=== Directions for this task ===
Copy the lines from the start of the records below through the line containing "[Traits](https://armory3d.org/manual/#/essentials/traits)", both included, and leave out the pictures.

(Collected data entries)
##########

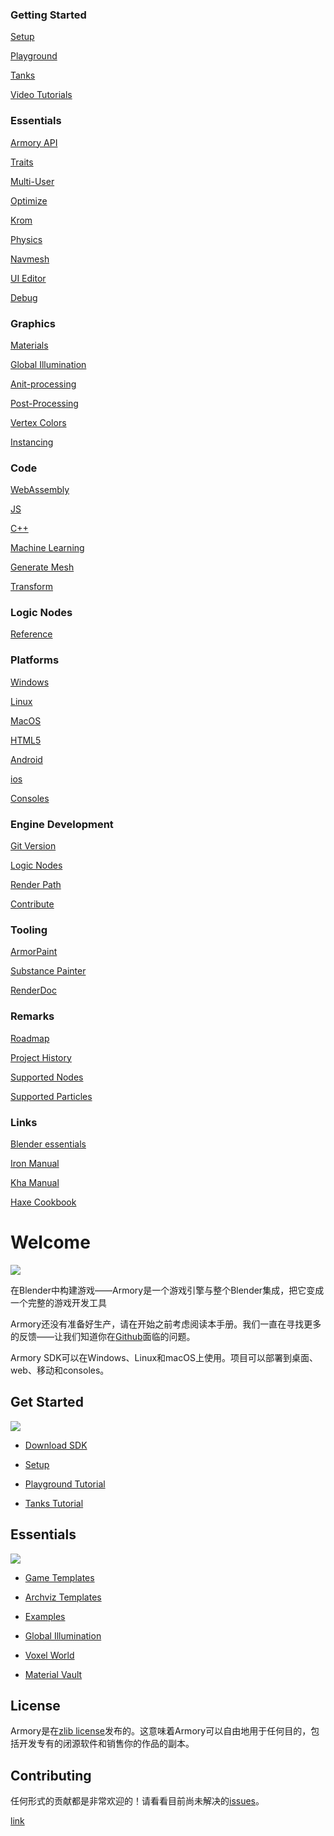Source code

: ### Getting Started

[Setup](https://armory3d.org/manual/#/getting_started/setup)

[Playground](https://armory3d.org/manual/#/getting_started/playground)

[Tanks](https://armory3d.org/manual/#/getting_started/tanks)

[Video Tutorials](https://armory3d.org/manual/#/getting_started/video_tutorials)

### Essentials

[Armory API](http://armory3d.org/manual/api)

[Traits](https://armory3d.org/manual/#/essentials/traits)

[Multi-User](https://armory3d.org/manual/#/essentials/multiuser)

[Optimize](https://armory3d.org/manual/#/essentials/optimize)

[Krom](https://armory3d.org/manual/#/essentials/krom)

[Physics](https://armory3d.org/manual/#/essentials/physics)

[Navmesh](https://armory3d.org/manual/#/essentials/navmesh)

[UI Editor](https://armory3d.org/manual/#/essentials/ui_editor)

[Debug](https://armory3d.org/manual/#/essentials/debug)

### Graphics

[Materials](https://armory3d.org/manual/#/graphics/materials)

[Global Illumination](https://armory3d.org/manual/#/graphics/global_illumination)

[Anit-processing](https://armory3d.org/manual/#/graphics/antialiasing)

[Post-Processing](https://armory3d.org/manual/#/graphics/screen-effects)

[Vertex Colors](https://armory3d.org/manual/#/graphics/vertexcolors)

[Instancing](https://armory3d.org/manual/#/graphics/instancing)

### Code

[WebAssembly](https://armory3d.org/manual/#/code/wasm)

[JS](https://armory3d.org/manual/#/code/js)

[C++](https://armory3d.org/manual/#/code/cpp)

[Machine Learning](https://armory3d.org/manual/#/code/machine_learning)

[Generate Mesh](https://armory3d.org/manual/#/code/generate_mesh)

[Transform](https://armory3d.org/manual/#/code/transform)

### Logic Nodes

[Reference](https://armory3d.org/manual/#/logic_nodes/reference)

### Platforms

[Windows](https://armory3d.org/manual/#/platforms/windows)

[Linux](https://armory3d.org/manual/#/platforms/linux)

[MacOS](https://armory3d.org/manual/#/platforms/macos)

[HTML5](https://armory3d.org/manual/#/platforms/html5)

[Android](https://armory3d.org/manual/#/platforms/android)

[ios](https://armory3d.org/manual/#/platforms/ios)

[Consoles](https://armory3d.org/manual/#/platforms/consoles)

### Engine Development

[Git Version](https://armory3d.org/manual/#/dev/gitversion)

[Logic Nodes](https://armory3d.org/manual/#/dev/logicnodes)

[Render Path](https://armory3d.org/manual/#/dev/renderpath)

[Contribute](https://armory3d.org/manual/#/dev/contribute)

### Tooling

[ArmorPaint](http://armorpaint.org/manual)

[Substance Painter](https://armory3d.org/manual/#/tooling/substancepainter)

[RenderDoc](https://armory3d.org/manual/#/tooling/renderdoc)

### Remarks

[Roadmap](https://github.com/armory3d/armory/projects)

[Project History](https://armory3d.org/manual/#/remarks/history)

[Supported Nodes](https://armory3d.org/manual/#/remarks/supported_nodes)

[Supported Particles](https://armory3d.org/manual/#/remarks/supported_particles)

### Links

[Blender essentials](https://www.youtube.com/watch?v=kes2qmijy7w&list=PLa1F2ddGya_8V90Kd5eC5PeBjySbXWGK1)

[Iron Manual](http://armory3d.org/iron)

[Kha Manual](https://github.com/KTXSoftware/Kha/wiki)

[Haxe Cookbook](http://code.haxe.org/category/beginner/)


# Welcome

![](https://armory3d.org/manual/getting_started/img/intro.jpg)

在Blender中构建游戏——Armory是一个游戏引擎与整个Blender集成，把它变成一个完整的游戏开发工具

Armory还没有准备好生产，请在开始之前考虑阅读本手册。我们一直在寻找更多的反馈——让我们知道你在[Github](https://github.com/armory3d/armory/issues)面临的问题。

Armory SDK可以在Windows、Linux和macOS上使用。项目可以部署到桌面、web、移动和consoles。

## Get Started

![](https://armory3d.org/manual/getting_started/img/templ.jpg)

* [Download SDK](http://armory3d.org/download.html)

* [Setup](https://armory3d.org/manual/#/getting_started/setup)

* [Playground Tutorial](https://armory3d.org/manual/#/getting_started/playground)

* [Tanks Tutorial](https://armory3d.org/manual/#/getting_started/tanks)

## Essentials

![](https://armory3d.org/manual/getting_started/img/essen.jpg)

* [Game Templates](https://github.com/armory3d/armory_templates/releases)

* [Archviz Templates](https://github.com/armory3d/archviz_templates/releases)

* [Examples](https://github.com/armory3d/armory_examples/releases)

* [Global Illumination](https://armory3d.org/manual/#/graphics/global_illumination)

* [Voxel World](https://github.com/armory3d/voxel_world)

* [Material Vault](https://github.com/armory3d/material_vault)

## License

Armory是在[zlib license](https://github.com/armory3d/armory/blob/master/LICENSE.md)发布的。这意味着Armory可以自由地用于任何目的，包括开发专有的闭源软件和销售你的作品的副本。

## Contributing

任何形式的贡献都是非常欢迎的！请看看目前尚未解决的[issues](https://github.com/armory3d/armory/issues)。




[link](https://armory3d.org/manual)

##########

=== Answer area ===
Source code

: ### Getting Started

[Setup](https://armory3d.org/manual/#/getting_started/setup)

[Playground](https://armory3d.org/manual/#/getting_started/playground)

[Tanks](https://armory3d.org/manual/#/getting_started/tanks)

[Video Tutorials](https://armory3d.org/manual/#/getting_started/video_tutorials)

### Essentials

[Armory API](http://armory3d.org/manual/api)

[Traits](https://armory3d.org/manual/#/essentials/traits)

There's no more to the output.